◆ **PROBLEM REQUIREMENTS**
Return every entry below exactly as written, minus the pictures.

[Recorded data]
-- -- --
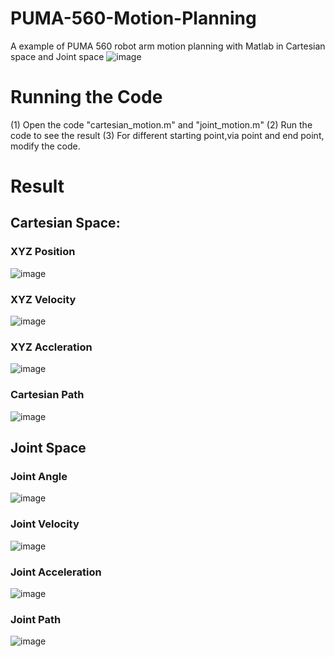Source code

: # PUMA-560-Motion-Planning
A example of PUMA 560 robot arm motion planning with Matlab in Cartesian space and Joint space
![image](https://github.com/timmy168/PUMA-560-Motion-Planning/blob/main/results/path.png)

# Running the Code
(1) Open the code "cartesian_motion.m" and "joint_motion.m"
(2) Run the code to see the result
(3) For different starting point,via point and end point, modify the code.

# Result
## Cartesian Space:
### XYZ Position
![image](https://github.com/timmy168/PUMA-560-Motion-Planning/blob/main/results/cart_position.jpg)
### XYZ Velocity
![image](https://github.com/timmy168/PUMA-560-Motion-Planning/blob/main/results/cart_velocity.jpg)
### XYZ Accleration
![image](https://github.com/timmy168/PUMA-560-Motion-Planning/blob/main/results/cart_acceleration.jpg)
### Cartesian Path
![image](https://github.com/timmy168/PUMA-560-Motion-Planning/blob/main/results/cartesian_path.jpg)

## Joint Space
### Joint Angle
![image](https://github.com/timmy168/PUMA-560-Motion-Planning/blob/main/results/joint_angle.jpg)
### Joint Velocity
![image](https://github.com/timmy168/PUMA-560-Motion-Planning/blob/main/results/joint_velocity.jpg)
### Joint Acceleration
![image](https://github.com/timmy168/PUMA-560-Motion-Planning/blob/main/results/joint_acceleration.jpg)
### Joint Path
![image](https://github.com/timmy168/PUMA-560-Motion-Planning/blob/main/results/joint_path.jpg)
-- -- --
◆ **SOLUTION BELOW**
Source code

: # PUMA-560-Motion-Planning
A example of PUMA 560 robot arm motion planning with Matlab in Cartesian space and Joint space
![image](https://github.com/timmy168/PUMA-560-Motion-Planning/blob/main/results/path.png)

# Running the Code
(1) Open the code "cartesian_motion.m" and "joint_motion.m"
(2) Run the code to see the result
(3) For different starting point,via point and end point, modify the code.

# Result
## Cartesian Space:
### XYZ Position
![image](https://github.com/timmy168/PUMA-560-Motion-Planning/blob/main/results/cart_position.jpg)
### XYZ Velocity
![image](https://github.com/timmy168/PUMA-560-Motion-Planning/blob/main/results/cart_velocity.jpg)
### XYZ Accleration
![image](https://github.com/timmy168/PUMA-560-Motion-Planning/blob/main/results/cart_acceleration.jpg)
### Cartesian Path
![image](https://github.com/timmy168/PUMA-560-Motion-Planning/blob/main/results/cartesian_path.jpg)

## Joint Space
### Joint Angle
![image](https://github.com/timmy168/PUMA-560-Motion-Planning/blob/main/results/joint_angle.jpg)
### Joint Velocity
![image](https://github.com/timmy168/PUMA-560-Motion-Planning/blob/main/results/joint_velocity.jpg)
### Joint Acceleration
![image](https://github.com/timmy168/PUMA-560-Motion-Planning/blob/main/results/joint_acceleration.jpg)
### Joint Path
![image](https://github.com/timmy168/PUMA-560-Motion-Planning/blob/main/results/joint_path.jpg)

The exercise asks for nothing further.